Pyramid Scheme

A pyramid scheme promises a large financial return for a relatively small cost. They are very risky and usually illegal depending on where you live in the world.

They are promoted as a get-rich-quick scheme.

Sometimes they are confused with multilevel-marketing [MLM] programs, however in legitimate MLM, money is made by selling genuine products to consumers, with an accessory income being the recruitment of new members.

There are some schemes that have overpriced products, or products that are hard to sell, and the primary purpose is to gain income from recruitment.

The products are added to try to prevent it being classified as a pyramid scam which is illegal in some countries.

How Does it Work?

A typical scheme operates by attracting investors and charging them large membership or joining fees in order to take part in money-making schemes.

There is little chance of you getting your money back unless you convince other people to join. This is where people often convince family members and friends to part with their money and join.

The schemes make their money by recruiting people, and not by selling a service or a product.
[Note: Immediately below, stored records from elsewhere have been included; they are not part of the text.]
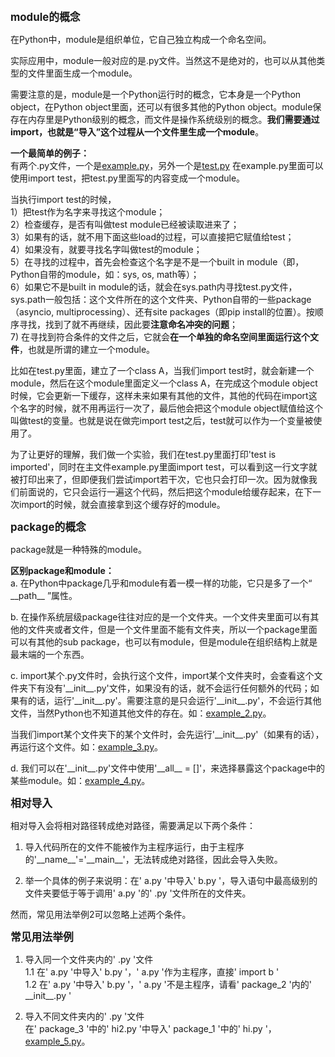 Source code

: <big>**module的概念**</big>

在Python中，module是组织单位，它自己独立构成一个命名空间。

实际应用中，module一般对应的是.py文件。当然这不是绝对的，也可以从其他类型的文件里面生成一个module。

需要注意的是，module是一个Python运行时的概念，它本身是一个Python object，在Python object里面，还可以有很多其他的Python object。module保存在内存里是Python级别的概念，而文件是操作系统级别的概念。**我们需要通过import，也就是“导入”这个过程从一个文件里生成一个module**。

**一个最简单的例子：**  
有两个.py文件，一个是[example.py](example.py)，另外一个是[test.py](test.py)
在example.py里面可以使用import test，把test.py里面写的内容变成一个module。

当执行import test的时候，  
1）把test作为名字来寻找这个module；  
2）检查缓存，是否有叫做test module已经被读取进来了；  
3）如果有的话，就不用下面这些load的过程，可以直接把它赋值给test；  
4）如果没有，就要寻找名字叫做test的module；  
5）在寻找的过程中，首先会检查这个名字是不是一个built in module（即，Python自带的module，如：sys, os, math等）；  
6）如果它不是built in module的话，就会在sys.path内寻找test.py文件，sys.path一般包括：这个文件所在的这个文件夹、Python自带的一些package（asyncio, multiprocessing）、还有site packages（即pip install的位置）。按顺序寻找，找到了就不再继续，因此要**注意命名冲突的问题**；  
7) 在寻找到符合条件的文件之后，它就会**在一个单独的命名空间里面运行这个文件**，也就是所谓的建立一个module。

比如在test.py里面，建立了一个class A，当我们import test时，就会新建一个module，然后在这个module里面定义一个class A，在完成这个module object时候，它会更新一下缓存，这样未来如果有其他的文件，其他的代码在import这个名字的时候，就不用再运行一次了，最后他会把这个module object赋值给这个叫做test的变量。也就是说在做完import test之后，test就可以作为一个变量被使用了。

为了让更好的理解，我们做一个实验，我们在test.py里面打印'test is imported'，同时在主文件example.py里面import test，可以看到这一行文字就被打印出来了，但即便我们尝试import若干次，它也只会打印一次。因为就像我们前面说的，它只会运行一遍这个代码，然后把这个module给缓存起来，在下一次import的时候，就会直接拿到这个缓存好的module。

<big>**package的概念**</big>

package就是一种特殊的module。

**区别package和module：**  
a. 在Python中package几乎和module有着一模一样的功能，它只是多了一个“ \_\_path\_\_ ”属性。

b. 在操作系统层级package往往对应的是一个文件夹。一个文件夹里面可以有其他的文件夹或者文件，但是一个文件里面不能有文件夹，所以一个package里面可以有其他的sub package，也可以有module，但是module在组织结构上就是最末端的一个东西。

c. import某个.py文件时，会执行这个文件，import某个文件夹时，会查看这个文件夹下有没有'\_\_init\_\_.py'文件，如果没有的话，就不会运行任何额外的代码；如果有的话，运行'\_\_init\_\_.py'。需要注意的是只会运行'\_\_init\_\_.py'，不会运行其他文件，当然Python也不知道其他文件的存在。如：[example_2.py](example_2.py)。

当我们import某个文件夹下的某个文件时，会先运行'\_\_init\_\_.py'（如果有的话），再运行这个文件。如：[example_3.py](example_3.py)。

d. 我们可以在'\_\_init\_\_.py'文件中使用'\_\_all\_\_ = []'，来选择暴露这个package中的某些module。如：[example_4.py](example_4.py)。

<big>**相对导入**</big>

相对导入会将相对路径转成绝对路径，需要满足以下两个条件：  
1. 导入代码所在的文件不能被作为主程序运行，由于主程序的'\_\_name\_\_'='\_\_main\_\_'，无法转成绝对路径，因此会导入失败。

2. 举一个具体的例子来说明：在' a.py '中导入' b.py '，导入语句中最高级别的文件夹要低于等于调用' a.py '的' .py '文件所在的文件夹。

然而，常见用法举例2可以忽略上述两个条件。

<big>**常见用法举例**</big>

1. 导入同一个文件夹内的' .py '文件  
1.1 在' a.py '中导入' b.py '，' a.py '作为主程序，直接' import b '  
1.2 在' a.py '中导入' b.py '，' a.py '不是主程序，请看' package_2 '内的' \_\_init\_\_.py '

2. 导入不同文件夹内的' .py '文件  
在' package_3 '中的' hi2.py '中导入' package_1 '中的' hi.py '，[example_5.py](example_5.py)。
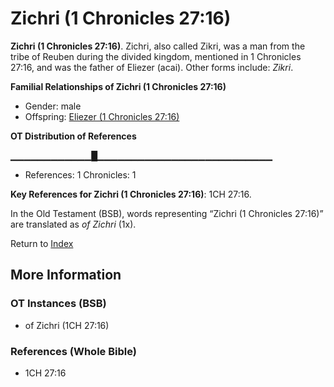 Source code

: # Zichri (1 Chronicles 27:16)
**Zichri (1 Chronicles 27:16)**. 
Zichri, also called Zikri, was a man from the tribe of Reuben during the divided kingdom, mentioned in 1 Chronicles 27:16, and was the father of Eliezer (acai). 
Other forms include: 
*Zikri*. 




**Familial Relationships of Zichri (1 Chronicles 27:16)**


* Gender: male
* Offspring: [Eliezer (1 Chronicles 27:16)](Eliezer.6.md)


**OT Distribution of References**

▁▁▁▁▁▁▁▁▁▁▁▁█▁▁▁▁▁▁▁▁▁▁▁▁▁▁▁▁▁▁▁▁▁▁▁▁▁▁
* References: 1 Chronicles: 1



**Key References for Zichri (1 Chronicles 27:16)**: 
1CH 27:16. 


In the Old Testament (BSB), words representing “Zichri (1 Chronicles 27:16)” are translated as 
*of Zichri* (1x). 




Return to [Index](00-Index.md)

## More Information

### OT Instances (BSB)

* of Zichri (1CH 27:16)



### References (Whole Bible)

* 1CH 27:16



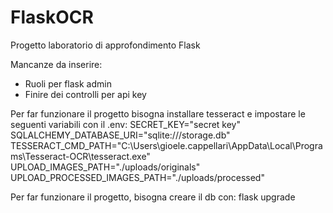 # FlaskOCR
Progetto laboratorio di approfondimento Flask


Mancanze da inserire:
- Ruoli per flask admin
- Finire dei controlli per api key


Per far funzionare il progetto bisogna installare tesseract e impostare le seguenti variabili con il .env:
SECRET_KEY="secret key"
SQLALCHEMY_DATABASE_URI="sqlite:///storage.db"
TESSERACT_CMD_PATH="C:\Users\gioele.cappellari\AppData\Local\Programs\Tesseract-OCR\tesseract.exe"
UPLOAD_IMAGES_PATH="./uploads/originals"
UPLOAD_PROCESSED_IMAGES_PATH="./uploads/processed"


Per far funzionare il progetto, bisogna creare il db con: flask upgrade
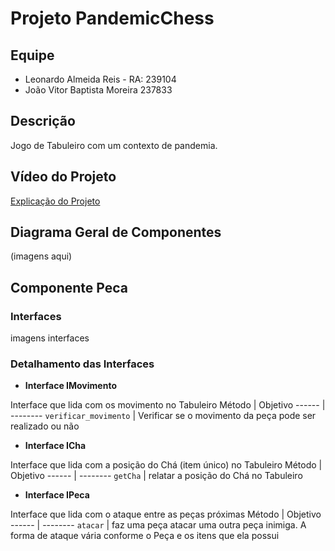 # Projeto PandemicChess
## Equipe
* Leonardo Almeida Reis - RA: 239104
* João Vitor Baptista Moreira 237833

## Descrição
Jogo de Tabuleiro com um contexto de pandemia.

## Vídeo do Projeto
[Explicação do Projeto](youtube.com)

## Diagrama Geral de Componentes
(imagens aqui)

## Componente Peca
### Interfaces
imagens interfaces

### Detalhamento das Interfaces
* **Interface IMovimento**

Interface que lida com os movimento no Tabuleiro
Método | Objetivo
------ | --------
`verificar_movimento` | Verificar se o movimento da peça pode ser realizado ou não

* **Interface ICha**

Interface que lida com a posição do Chá (item único) no Tabuleiro
Método | Objetivo
------ | --------
`getCha` | relatar a posição do Chá no Tabuleiro

* **Interface IPeca**

Interface que lida com o ataque entre as peças próximas
Método | Objetivo
------ | --------
`atacar` | faz uma peça atacar uma outra peça inimiga. A forma de ataque vária conforme o Peça e os               itens que ela possui
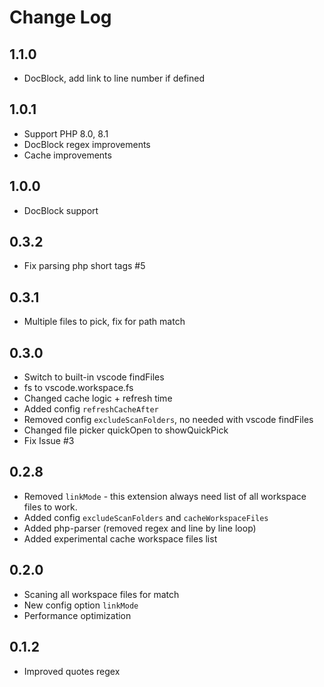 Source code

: # Change Log

## 1.1.0

- DocBlock, add link to line number if defined

## 1.0.1

- Support PHP 8.0, 8.1
- DocBlock regex improvements
- Cache improvements

## 1.0.0

- DocBlock support

## 0.3.2

- Fix parsing php short tags #5

## 0.3.1

- Multiple files to pick, fix for path match

## 0.3.0

- Switch to built-in vscode findFiles
- fs to vscode.workspace.fs
- Changed cache logic + refresh time
- Added config `refreshCacheAfter`
- Removed config `excludeScanFolders`, no needed with vscode findFiles
- Changed file picker quickOpen to showQuickPick
- Fix Issue #3

## 0.2.8

- Removed `linkMode` - this extension always need list of all workspace files to work.
- Added config `excludeScanFolders` and `cacheWorkspaceFiles`
- Added php-parser (removed regex and line by line loop)
- Added experimental cache workspace files list

## 0.2.0

- Scaning all workspace files for match
- New config option `linkMode`
- Performance optimization

## 0.1.2

- Improved quotes regex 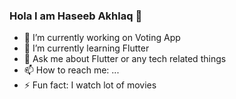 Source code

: ### Hola I am Haseeb Akhlaq 👋


- 🔭 I’m currently working on Voting App
- 🌱 I’m currently learning Flutter
- 💬 Ask me about Flutter or any tech related things
- 📫 How to reach me: ...
- ⚡ Fun fact: I watch lot of movies
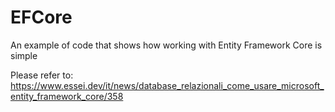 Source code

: # EFCore
An example of code that shows how working with Entity Framework Core is simple

Please refer to: https://www.essei.dev/it/news/database_relazionali_come_usare_microsoft_entity_framework_core/358
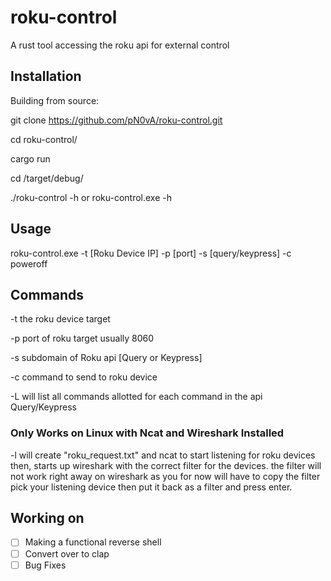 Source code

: # roku-control
A rust tool accessing the roku api for external control

## Installation
Building from source:

git clone https://github.com/pN0vA/roku-control.git

cd roku-control/

cargo run

cd /target/debug/

./roku-control -h or roku-control.exe -h

## Usage
roku-control.exe -t [Roku Device IP] -p [port] -s [query/keypress] -c poweroff

## Commands
-t the roku device target

-p port of roku target usually 8060

-s subdomain of Roku api [Query or Keypress]

-c command to send to roku device

-L will list all commands allotted for each command in the api Query/Keypress

### Only Works on Linux with Ncat and Wireshark Installed
-l will create "roku_request.txt" and ncat to start listening for roku devices then, starts up wireshark with the correct filter for the devices.
 the filter will not work right away on wireshark as you for now will have to copy the filter pick your listening device then put it back as a filter and press enter.

## Working on
- [ ] Making a functional reverse shell
- [ ] Convert over to clap
- [ ] Bug Fixes
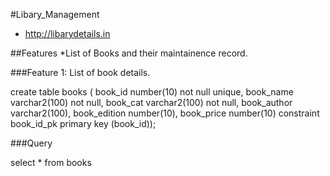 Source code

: #Libary_Management
* http://libarydetails.in

##Features
*List of Books and their maintainence record.

###Feature 1: List of book details.

create table books (
book_id number(10) not null unique,
book_name varchar2(100) not null,
book_cat varchar2(100) not null,
book_author varchar2(100),
book_edition number(10),
book_price number(10)
constraint book_id_pk primary key (book_id));


###Query

select * from books
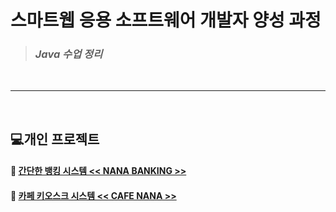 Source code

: # 스마트웹 응용 소프트웨어 개발자 양성 과정
> ### *Java 수업 정리*
</br>

------
</br>

## 💻개인 프로젝트

#### 📌&nbsp;[간단한 뱅킹 시스템 << NANA BANKING >>](https://github.com/nahxx/eclipse-workspace/tree/main/banking)

#### 📌&nbsp;[카페 키오스크 시스템 << CAFE NANA >>](https://github.com/nahxx/eclipse-workspace/tree/main/cafe)
</br>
Because of this, pyramid schemes always collapse and lots of people are left out of pocket when it does.

Normally they recruit members at seminars, over the phone, home meetings and by mail. An increasingly popular method is using spam to recruit members.

For them to work so everyone makes a profit, there would have to be an endless supply of new members. However the number of people willing to join the scheme [and therefore inject new money into the scheme] dries up quickly.

When the scheme collapses as they all do, relationships, friendships and sometimes even marriages can be destroyed over money lost in the scam.

Warning Signs

  • You are offered a chance to join a group or scheme where you need to recruit members to make money 
  • The scheme offers goods or services with little or no value that serves only to promote the scheme
  • There is a large up-front cost to purchase large quantities of goods
  • There are no goods or services being offered for sale
  • The promoter of the scheme makes claims like 'this is not a pyramid scheme' or 'this is totally legal'

How to Tell if it is a Pyramid Scam

Ask these questions:

  •  Are the rewards you have been promised based on product sales?
  •  Are the products genuine products of real value, at a reasonable price, and something people will want to buy again and again?

If the answer is no, or you are unsure, it is probably a pyramid scheme.